**DATA TO EXAMINE**
Content starts
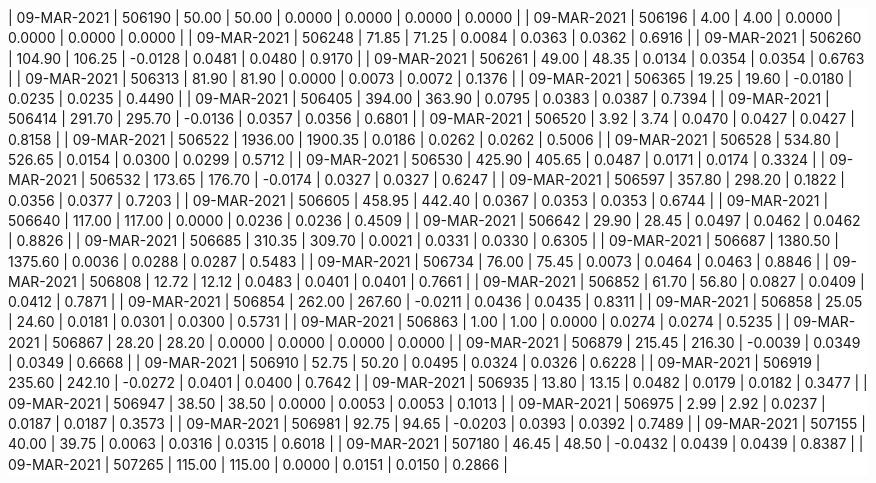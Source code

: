 | 09-MAR-2021 | 506190 | 50.00 | 50.00 | 0.0000 | 0.0000 | 0.0000 | 0.0000 |
| 09-MAR-2021 | 506196 | 4.00 | 4.00 | 0.0000 | 0.0000 | 0.0000 | 0.0000 |
| 09-MAR-2021 | 506248 | 71.85 | 71.25 | 0.0084 | 0.0363 | 0.0362 | 0.6916 |
| 09-MAR-2021 | 506260 | 104.90 | 106.25 | -0.0128 | 0.0481 | 0.0480 | 0.9170 |
| 09-MAR-2021 | 506261 | 49.00 | 48.35 | 0.0134 | 0.0354 | 0.0354 | 0.6763 |
| 09-MAR-2021 | 506313 | 81.90 | 81.90 | 0.0000 | 0.0073 | 0.0072 | 0.1376 |
| 09-MAR-2021 | 506365 | 19.25 | 19.60 | -0.0180 | 0.0235 | 0.0235 | 0.4490 |
| 09-MAR-2021 | 506405 | 394.00 | 363.90 | 0.0795 | 0.0383 | 0.0387 | 0.7394 |
| 09-MAR-2021 | 506414 | 291.70 | 295.70 | -0.0136 | 0.0357 | 0.0356 | 0.6801 |
| 09-MAR-2021 | 506520 | 3.92 | 3.74 | 0.0470 | 0.0427 | 0.0427 | 0.8158 |
| 09-MAR-2021 | 506522 | 1936.00 | 1900.35 | 0.0186 | 0.0262 | 0.0262 | 0.5006 |
| 09-MAR-2021 | 506528 | 534.80 | 526.65 | 0.0154 | 0.0300 | 0.0299 | 0.5712 |
| 09-MAR-2021 | 506530 | 425.90 | 405.65 | 0.0487 | 0.0171 | 0.0174 | 0.3324 |
| 09-MAR-2021 | 506532 | 173.65 | 176.70 | -0.0174 | 0.0327 | 0.0327 | 0.6247 |
| 09-MAR-2021 | 506597 | 357.80 | 298.20 | 0.1822 | 0.0356 | 0.0377 | 0.7203 |
| 09-MAR-2021 | 506605 | 458.95 | 442.40 | 0.0367 | 0.0353 | 0.0353 | 0.6744 |
| 09-MAR-2021 | 506640 | 117.00 | 117.00 | 0.0000 | 0.0236 | 0.0236 | 0.4509 |
| 09-MAR-2021 | 506642 | 29.90 | 28.45 | 0.0497 | 0.0462 | 0.0462 | 0.8826 |
| 09-MAR-2021 | 506685 | 310.35 | 309.70 | 0.0021 | 0.0331 | 0.0330 | 0.6305 |
| 09-MAR-2021 | 506687 | 1380.50 | 1375.60 | 0.0036 | 0.0288 | 0.0287 | 0.5483 |
| 09-MAR-2021 | 506734 | 76.00 | 75.45 | 0.0073 | 0.0464 | 0.0463 | 0.8846 |
| 09-MAR-2021 | 506808 | 12.72 | 12.12 | 0.0483 | 0.0401 | 0.0401 | 0.7661 |
| 09-MAR-2021 | 506852 | 61.70 | 56.80 | 0.0827 | 0.0409 | 0.0412 | 0.7871 |
| 09-MAR-2021 | 506854 | 262.00 | 267.60 | -0.0211 | 0.0436 | 0.0435 | 0.8311 |
| 09-MAR-2021 | 506858 | 25.05 | 24.60 | 0.0181 | 0.0301 | 0.0300 | 0.5731 |
| 09-MAR-2021 | 506863 | 1.00 | 1.00 | 0.0000 | 0.0274 | 0.0274 | 0.5235 |
| 09-MAR-2021 | 506867 | 28.20 | 28.20 | 0.0000 | 0.0000 | 0.0000 | 0.0000 |
| 09-MAR-2021 | 506879 | 215.45 | 216.30 | -0.0039 | 0.0349 | 0.0349 | 0.6668 |
| 09-MAR-2021 | 506910 | 52.75 | 50.20 | 0.0495 | 0.0324 | 0.0326 | 0.6228 |
| 09-MAR-2021 | 506919 | 235.60 | 242.10 | -0.0272 | 0.0401 | 0.0400 | 0.7642 |
| 09-MAR-2021 | 506935 | 13.80 | 13.15 | 0.0482 | 0.0179 | 0.0182 | 0.3477 |
| 09-MAR-2021 | 506947 | 38.50 | 38.50 | 0.0000 | 0.0053 | 0.0053 | 0.1013 |
| 09-MAR-2021 | 506975 | 2.99 | 2.92 | 0.0237 | 0.0187 | 0.0187 | 0.3573 |
| 09-MAR-2021 | 506981 | 92.75 | 94.65 | -0.0203 | 0.0393 | 0.0392 | 0.7489 |
| 09-MAR-2021 | 507155 | 40.00 | 39.75 | 0.0063 | 0.0316 | 0.0315 | 0.6018 |
| 09-MAR-2021 | 507180 | 46.45 | 48.50 | -0.0432 | 0.0439 | 0.0439 | 0.8387 |
| 09-MAR-2021 | 507265 | 115.00 | 115.00 | 0.0000 | 0.0151 | 0.0150 | 0.2866 |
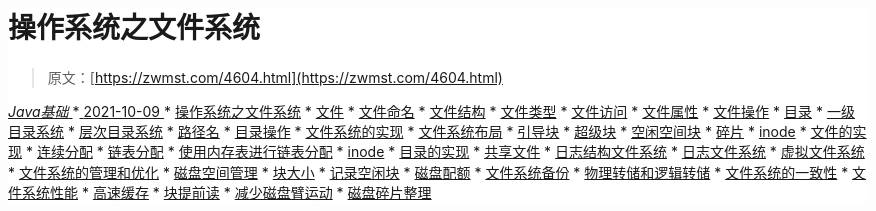 

# 操作系统之文件系统

> 原文：[https://zwmst.com/4604.html](https://zwmst.com/4604.html)

   [ *Java基础* ](https://zwmst.com/java%e5%9f%ba%e7%a1%80)*[ <time datetime="2021-10-09T10:10:09+08:00"> 2021-10-09 </time> ](https://zwmst.com/4604.html)  *   [操作系统之文件系统](#操作系统之文件系统)
    *   [文件](#文件)
        *   [文件命名](#文件命名)
        *   [文件结构](#文件结构)
        *   [文件类型](#文件类型)
        *   [文件访问](#文件访问)
        *   [文件属性](#文件属性)
        *   [文件操作](#文件操作)
    *   [目录](#目录)
        *   [一级目录系统](#一级目录系统)
        *   [层次目录系统](#层次目录系统)
        *   [路径名](#路径名)
        *   [目录操作](#目录操作)
    *   [文件系统的实现](#文件系统的实现)
        *   [文件系统布局](#文件系统布局)
            *   [引导块](#引导块)
            *   [超级块](#超级块)
            *   [空闲空间块](#空闲空间块)
            *   [碎片](#碎片)
            *   [inode](#inode)
        *   [文件的实现](#文件的实现)
            *   [连续分配](#连续分配)
            *   [链表分配](#链表分配)
            *   [使用内存表进行链表分配](#使用内存表进行链表分配)
            *   [inode](#inode-1)
        *   [目录的实现](#目录的实现)
        *   [共享文件](#共享文件)
        *   [日志结构文件系统](#日志结构文件系统)
        *   [日志文件系统](#日志文件系统)
        *   [虚拟文件系统](#虚拟文件系统)
    *   [文件系统的管理和优化](#文件系统的管理和优化)
        *   [磁盘空间管理](#磁盘空间管理)
            *   [块大小](#块大小)
            *   [记录空闲块](#记录空闲块)
        *   [磁盘配额](#磁盘配额)
        *   [文件系统备份](#文件系统备份)
            *   [物理转储和逻辑转储](#物理转储和逻辑转储)
        *   [文件系统的一致性](#文件系统的一致性)
        *   [文件系统性能](#文件系统性能)
            *   [高速缓存](#高速缓存)
            *   [块提前读](#块提前读)
            *   [减少磁盘臂运动](#减少磁盘臂运动)
            *   [磁盘碎片整理](#磁盘碎片整理)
Content ends
Pictures are to be left out; please print the rest of the records above word for word.

**RESPONSE AREA**
Source code

: | 09-MAR-2021 | 506190 | 50.00 | 50.00 | 0.0000 | 0.0000 | 0.0000 | 0.0000 |
| 09-MAR-2021 | 506196 | 4.00 | 4.00 | 0.0000 | 0.0000 | 0.0000 | 0.0000 |
| 09-MAR-2021 | 506248 | 71.85 | 71.25 | 0.0084 | 0.0363 | 0.0362 | 0.6916 |
| 09-MAR-2021 | 506260 | 104.90 | 106.25 | -0.0128 | 0.0481 | 0.0480 | 0.9170 |
| 09-MAR-2021 | 506261 | 49.00 | 48.35 | 0.0134 | 0.0354 | 0.0354 | 0.6763 |
| 09-MAR-2021 | 506313 | 81.90 | 81.90 | 0.0000 | 0.0073 | 0.0072 | 0.1376 |
| 09-MAR-2021 | 506365 | 19.25 | 19.60 | -0.0180 | 0.0235 | 0.0235 | 0.4490 |
| 09-MAR-2021 | 506405 | 394.00 | 363.90 | 0.0795 | 0.0383 | 0.0387 | 0.7394 |
| 09-MAR-2021 | 506414 | 291.70 | 295.70 | -0.0136 | 0.0357 | 0.0356 | 0.6801 |
| 09-MAR-2021 | 506520 | 3.92 | 3.74 | 0.0470 | 0.0427 | 0.0427 | 0.8158 |
| 09-MAR-2021 | 506522 | 1936.00 | 1900.35 | 0.0186 | 0.0262 | 0.0262 | 0.5006 |
| 09-MAR-2021 | 506528 | 534.80 | 526.65 | 0.0154 | 0.0300 | 0.0299 | 0.5712 |
| 09-MAR-2021 | 506530 | 425.90 | 405.65 | 0.0487 | 0.0171 | 0.0174 | 0.3324 |
| 09-MAR-2021 | 506532 | 173.65 | 176.70 | -0.0174 | 0.0327 | 0.0327 | 0.6247 |
| 09-MAR-2021 | 506597 | 357.80 | 298.20 | 0.1822 | 0.0356 | 0.0377 | 0.7203 |
| 09-MAR-2021 | 506605 | 458.95 | 442.40 | 0.0367 | 0.0353 | 0.0353 | 0.6744 |
| 09-MAR-2021 | 506640 | 117.00 | 117.00 | 0.0000 | 0.0236 | 0.0236 | 0.4509 |
| 09-MAR-2021 | 506642 | 29.90 | 28.45 | 0.0497 | 0.0462 | 0.0462 | 0.8826 |
| 09-MAR-2021 | 506685 | 310.35 | 309.70 | 0.0021 | 0.0331 | 0.0330 | 0.6305 |
| 09-MAR-2021 | 506687 | 1380.50 | 1375.60 | 0.0036 | 0.0288 | 0.0287 | 0.5483 |
| 09-MAR-2021 | 506734 | 76.00 | 75.45 | 0.0073 | 0.0464 | 0.0463 | 0.8846 |
| 09-MAR-2021 | 506808 | 12.72 | 12.12 | 0.0483 | 0.0401 | 0.0401 | 0.7661 |
| 09-MAR-2021 | 506852 | 61.70 | 56.80 | 0.0827 | 0.0409 | 0.0412 | 0.7871 |
| 09-MAR-2021 | 506854 | 262.00 | 267.60 | -0.0211 | 0.0436 | 0.0435 | 0.8311 |
| 09-MAR-2021 | 506858 | 25.05 | 24.60 | 0.0181 | 0.0301 | 0.0300 | 0.5731 |
| 09-MAR-2021 | 506863 | 1.00 | 1.00 | 0.0000 | 0.0274 | 0.0274 | 0.5235 |
| 09-MAR-2021 | 506867 | 28.20 | 28.20 | 0.0000 | 0.0000 | 0.0000 | 0.0000 |
| 09-MAR-2021 | 506879 | 215.45 | 216.30 | -0.0039 | 0.0349 | 0.0349 | 0.6668 |
| 09-MAR-2021 | 506910 | 52.75 | 50.20 | 0.0495 | 0.0324 | 0.0326 | 0.6228 |
| 09-MAR-2021 | 506919 | 235.60 | 242.10 | -0.0272 | 0.0401 | 0.0400 | 0.7642 |
| 09-MAR-2021 | 506935 | 13.80 | 13.15 | 0.0482 | 0.0179 | 0.0182 | 0.3477 |
| 09-MAR-2021 | 506947 | 38.50 | 38.50 | 0.0000 | 0.0053 | 0.0053 | 0.1013 |
| 09-MAR-2021 | 506975 | 2.99 | 2.92 | 0.0237 | 0.0187 | 0.0187 | 0.3573 |
| 09-MAR-2021 | 506981 | 92.75 | 94.65 | -0.0203 | 0.0393 | 0.0392 | 0.7489 |
| 09-MAR-2021 | 507155 | 40.00 | 39.75 | 0.0063 | 0.0316 | 0.0315 | 0.6018 |
| 09-MAR-2021 | 507180 | 46.45 | 48.50 | -0.0432 | 0.0439 | 0.0439 | 0.8387 |
| 09-MAR-2021 | 507265 | 115.00 | 115.00 | 0.0000 | 0.0151 | 0.0150 | 0.2866 |

# 操作系统之文件系统

> 原文：[https://zwmst.com/4604.html](https://zwmst.com/4604.html)

   [ *Java基础* ](https://zwmst.com/java%e5%9f%ba%e7%a1%80)*[ <time datetime="2021-10-09T10:10:09+08:00"> 2021-10-09 </time> ](https://zwmst.com/4604.html)  *   [操作系统之文件系统](#操作系统之文件系统)
    *   [文件](#文件)
        *   [文件命名](#文件命名)
        *   [文件结构](#文件结构)
        *   [文件类型](#文件类型)
        *   [文件访问](#文件访问)
        *   [文件属性](#文件属性)
        *   [文件操作](#文件操作)
    *   [目录](#目录)
        *   [一级目录系统](#一级目录系统)
        *   [层次目录系统](#层次目录系统)
        *   [路径名](#路径名)
        *   [目录操作](#目录操作)
    *   [文件系统的实现](#文件系统的实现)
        *   [文件系统布局](#文件系统布局)
            *   [引导块](#引导块)
            *   [超级块](#超级块)
            *   [空闲空间块](#空闲空间块)
            *   [碎片](#碎片)
            *   [inode](#inode)
        *   [文件的实现](#文件的实现)
            *   [连续分配](#连续分配)
            *   [链表分配](#链表分配)
            *   [使用内存表进行链表分配](#使用内存表进行链表分配)
            *   [inode](#inode-1)
        *   [目录的实现](#目录的实现)
        *   [共享文件](#共享文件)
        *   [日志结构文件系统](#日志结构文件系统)
        *   [日志文件系统](#日志文件系统)
        *   [虚拟文件系统](#虚拟文件系统)
    *   [文件系统的管理和优化](#文件系统的管理和优化)
        *   [磁盘空间管理](#磁盘空间管理)
            *   [块大小](#块大小)
            *   [记录空闲块](#记录空闲块)
        *   [磁盘配额](#磁盘配额)
        *   [文件系统备份](#文件系统备份)
            *   [物理转储和逻辑转储](#物理转储和逻辑转储)
        *   [文件系统的一致性](#文件系统的一致性)
        *   [文件系统性能](#文件系统性能)
            *   [高速缓存](#高速缓存)
            *   [块提前读](#块提前读)
            *   [减少磁盘臂运动](#减少磁盘臂运动)
            *   [磁盘碎片整理](#磁盘碎片整理)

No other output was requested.